When water is filled carefully in a glass, one can fill it to a height h above the rim of the glass due to the surface tension of water. To calculate h just before water starts flowing, model the shape of the water above the rim as a disc of thickness h having semicircular edges, as shown schematically in the figure. When the pressure of water at the bottom of this disc exceeds what can be withstood due to the surface tension, the water surface breaks near the rim and water starts flowing from there. If the density of water, its surface tension and the acceleration due to gravity are $$10^{3}kg m^{−3}, 0.07 Nm^{−1}$$ and $$10 ms^{−2}$$, respectively, the value of h (in mm) is _________.

Let the radius of the rim of the glass be $$R$$ and let the thickness of the bulging water column above the rim be $$h$$.

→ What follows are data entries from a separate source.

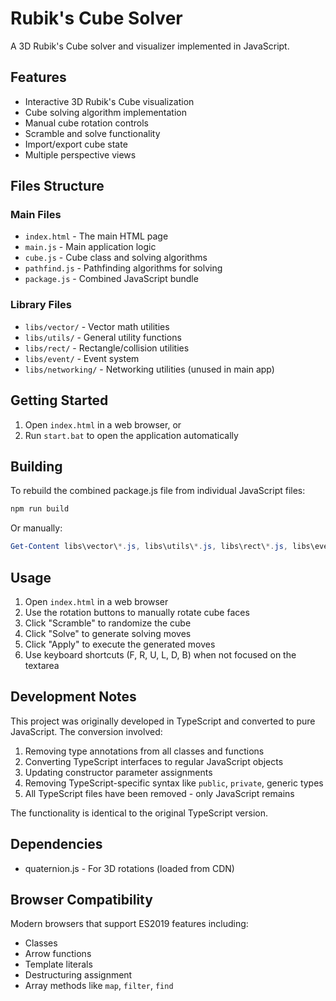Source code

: # Rubik's Cube Solver

A 3D Rubik's Cube solver and visualizer implemented in JavaScript.

## Features

- Interactive 3D Rubik's Cube visualization
- Cube solving algorithm implementation
- Manual cube rotation controls
- Scramble and solve functionality
- Import/export cube state
- Multiple perspective views

## Files Structure

### Main Files
- `index.html` - The main HTML page
- `main.js` - Main application logic
- `cube.js` - Cube class and solving algorithms
- `pathfind.js` - Pathfinding algorithms for solving
- `package.js` - Combined JavaScript bundle

### Library Files
- `libs/vector/` - Vector math utilities
- `libs/utils/` - General utility functions
- `libs/rect/` - Rectangle/collision utilities  
- `libs/event/` - Event system
- `libs/networking/` - Networking utilities (unused in main app)

## Getting Started

1. Open `index.html` in a web browser, or
2. Run `start.bat` to open the application automatically

## Building

To rebuild the combined package.js file from individual JavaScript files:

```bash
npm run build
```

Or manually:
```powershell
Get-Content libs\vector\*.js, libs\utils\*.js, libs\rect\*.js, libs\event\*.js, libs\networking\*.js, pathfind.js, cube.js, main.js | Out-File -Encoding UTF8 package.js
```

## Usage

1. Open `index.html` in a web browser
2. Use the rotation buttons to manually rotate cube faces
3. Click "Scramble" to randomize the cube
4. Click "Solve" to generate solving moves
5. Click "Apply" to execute the generated moves
6. Use keyboard shortcuts (F, R, U, L, D, B) when not focused on the textarea

## Development Notes

This project was originally developed in TypeScript and converted to pure JavaScript. The conversion involved:

1. Removing type annotations from all classes and functions
2. Converting TypeScript interfaces to regular JavaScript objects
3. Updating constructor parameter assignments
4. Removing TypeScript-specific syntax like `public`, `private`, generic types
5. All TypeScript files have been removed - only JavaScript remains

The functionality is identical to the original TypeScript version.

## Dependencies

- quaternion.js - For 3D rotations (loaded from CDN)

## Browser Compatibility

Modern browsers that support ES2019 features including:
- Classes
- Arrow functions  
- Template literals
- Destructuring assignment
- Array methods like `map`, `filter`, `find`
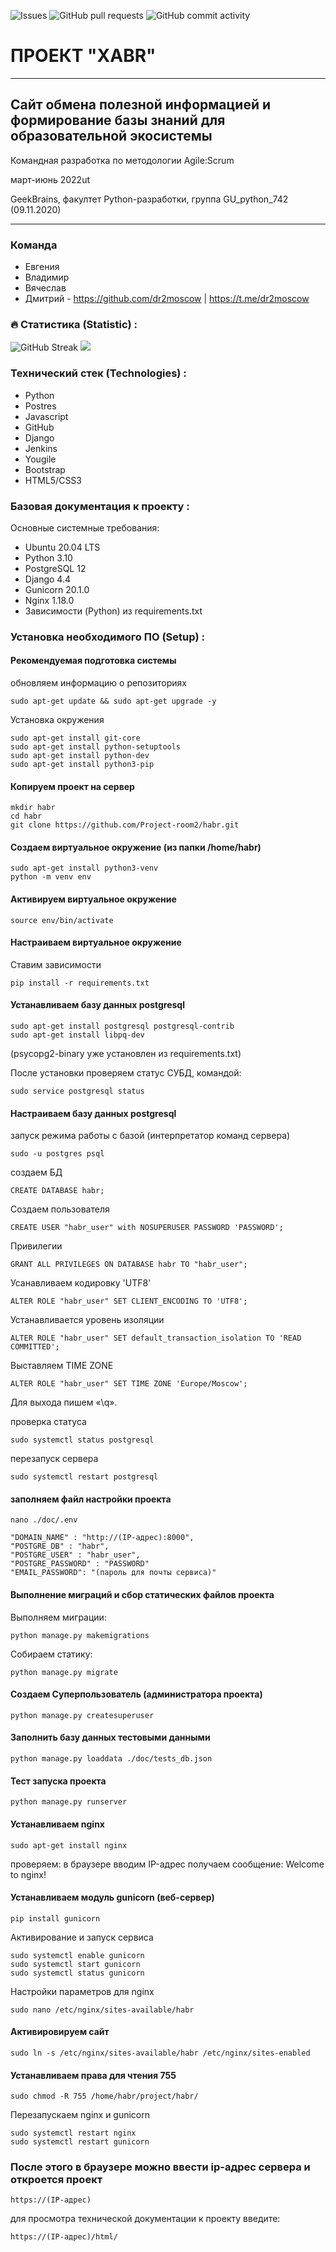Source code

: <img alt="Issues" src="https://img.shields.io/github/issues/Project-room2/github-readme-stats?color=0088ff" />  <img alt="GitHub pull requests" src="https://img.shields.io/github/issues-pr/Project-room2/github-readme-stats?color=0088ff" />  <img alt="GitHub commit activity" src="https://img.shields.io/github/commit-activity/w/Project-room2/habr?style=plastic" />                                             

   
# **ПРОЕКТ "XABR"**
___
## Сайт обмена полезной информацией и формирование базы знаний для образовательной экосистемы
Командная разработка по методологии Agile:Scrum 

март-июнь 2022ut

GeekBrains, факултет Python-разработки, группа GU_python_742 (09.11.2020)
____

### Команда

- Евгения
- Владимир
- Вячеслав
- Дмитрий - https://github.com/dr2moscow | https://t.me/dr2moscow

### :fire: Статистика (Statistic) :
![GitHub Streak](https://github-readme-streak-stats.herokuapp.com/?user=Project-room2)
<img src="https://github-readme-stats.vercel.app/api?username=Project-room2&show_icons=true&line_height=27&count_private=true" />



### Технический стек (Technologies) :
* Python
* Postres 
* Javascript
* GitHub
* Django
* Jenkins
* Yougile
* Bootstrap
* HTML5/CSS3

### Базовая документация к проекту :
Основные системные требования:

* Ubuntu 20.04 LTS
* Python 3.10
* PostgreSQL 12
* Django 4.4
* Gunicorn 20.1.0
* Nginx 1.18.0
* Зависимости (Python) из requirements.txt

### Установка необходимого ПО (Setup) :
#### Рекомендуемая подготовка системы
обновляем информацию о репозиториях
```
sudo apt-get update && sudo apt-get upgrade -y
```
Установка окружения
```
sudo apt-get install git-core
sudo apt-get install python-setuptools 
sudo apt-get install python-dev
sudo apt-get install python3-pip
```

#### Копируем проект на сервер
```
mkdir habr
cd habr
git clone https://github.com/Project-room2/habr.git
```

#### Создаем виртуальное окружение (из папки /home/habr)
```
sudo apt-get install python3-venv
python -m venv env
```  

#### Активируем виртуальное окружение
```
source env/bin/activate
```

#### Настраиваем виртуальное окружение
Ставим зависимости
```
pip install -r requirements.txt
```

#### Устанавливаем базу данных postgresql
```
sudo apt-get install postgresql postgresql-contrib 
sudo apt-get install libpq-dev
```
(psycopg2-binary уже установлен из requirements.txt)


После установки проверяем статус СУБД, командой:
```
sudo service postgresql status
```

#### Настраиваем базу данных postgresql

запуск режима работы с базой (интерпретатор команд сервера)
```
sudo -u postgres psql
```

создаем БД
```
CREATE DATABASE habr;
```

Создаем пользователя
```
CREATE USER "habr_user" with NOSUPERUSER PASSWORD 'PASSWORD';
```

Привилегии
```
GRANT ALL PRIVILEGES ON DATABASE habr TO "habr_user";
```

Усанавливаем кодировку 'UTF8'
```    
ALTER ROLE "habr_user" SET CLIENT_ENCODING TO 'UTF8';
```

Устанавливается уровень изоляции
```
ALTER ROLE "habr_user" SET default_transaction_isolation TO 'READ COMMITTED';      
```
Выставляем TIME ZONE
```
ALTER ROLE "habr_user" SET TIME ZONE 'Europe/Moscow';
```
Для выхода пишем «\q».

проверка статуса
```
sudo systemctl status postgresql
```
перезапуск сервера
```
sudo systemctl restart postgresql
```

#### заполняем файл настройки проекта

```
nano ./doc/.env
```
```
"DOMAIN_NAME" : "http://(IP-адрес):8000",
"POSTGRE_DB" : "habr",
"POSTGRE_USER" : "habr_user",
"POSTGRE_PASSWORD" : "PASSWORD"
"EMAIL_PASSWORD": "(пароль для почты сервиса)"
```

#### Выполнение миграций и сбор статических файлов проекта
Выполняем миграции:
```
python manage.py makemigrations
```
Собираем статику:
```
python manage.py migrate
```

#### Создаем Суперпользователь (администратора проекта)
```
python manage.py createsuperuser
```

#### Заполнить базу данных тестовыми данными
```
python manage.py loaddata ./doc/tests_db.json 
```

#### Тест запуска   проекта
```
python manage.py runserver
```

#### Устанавливаем nginx
```
sudo apt-get install nginx
```
проверяем: в браузере вводим IP-адрес
получаем сообщение: Welcome to nginx!

#### Устанавливаем модуль gunicorn (веб-сервер)
```
pip install gunicorn
```

Активирование и запуск сервиса
```
sudo systemctl enable gunicorn
sudo systemctl start gunicorn
sudo systemctl status gunicorn
```
Настройки параметров для nginx
```
sudo nano /etc/nginx/sites-available/habr
```

#### Активировируем сайт
```
sudo ln -s /etc/nginx/sites-available/habr /etc/nginx/sites-enabled
```

#### Устанавливаем права для чтения 755
```
sudo chmod -R 755 /home/habr/project/habr/
```

Перезапускаем nginx и gunicorn
```
sudo systemctl restart nginx
sudo systemctl restart gunicorn
```

### После этого в браузере можно ввести ip-адрес сервера и откроется проект
```
https://(IP-адрес)
```

для просмотра технической документации к проекту введите:
```
https://(IP-адрес)/html/
```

The free surface of the water near the rim is approximated as a semicylinder whose cross-section is a semicircle of radius $$h/2$$. According to Laplace’s law, the excess pressure that such a curved surface can sustain is

$$\Delta P = T\left(\frac1{R_1} + \frac1{R_2}\right),$$

where $$R_1$$ and $$R_2$$ are the two principal radii of curvature.
Here, $$R_1 = R$$ (large radius along the circular rim) and $$R_2 = h/2$$ (radius of the semicircle in the vertical plane). Thus

$$\Delta P = T\left(\frac1{R} + \frac{2}{h}\right).$$

A normal drinking glass has $$R \gg h$$, so $$1/R$$ is negligible in comparison with $$2/h$$. Hence we set

$$\Delta P \approx \frac{2T}{h}.$$

The hydrostatic gauge pressure at the bottom of the bulging column is

$$P_{\text{hydro}} = \rho g h.$$

The water starts to spill when this hydrostatic pressure just equals the maximum pressure that surface tension can withstand, i.e.

$$\rho g h = \frac{2T}{h}.$$

Solving for $$h$$:

$$h^2 = \frac{2T}{\rho g}\; \Longrightarrow\; h = \sqrt{\frac{2T}{\rho g}}.$$

Inserting the given numerical values $$T = 0.07\,\text{N\,m}^{-1},\; \rho = 10^{3}\,\text{kg\,m}^{-3},\; g = 10\,\text{m\,s}^{-2}$$:

$$h = \sqrt{\frac{2 \times 0.07}{10^{3} \times 10}} = \sqrt{1.4 \times 10^{-5}}\,\text{m} = 3.74 \times 10^{-3}\,\text{m}.$$

Therefore

$$h \approx 3.7\,\text{mm} \;\;(\text{rounded to one significant figure, } h \simeq 4\,\text{mm}).$$

Hence the height to which water can be filled above the rim is about 4 mm.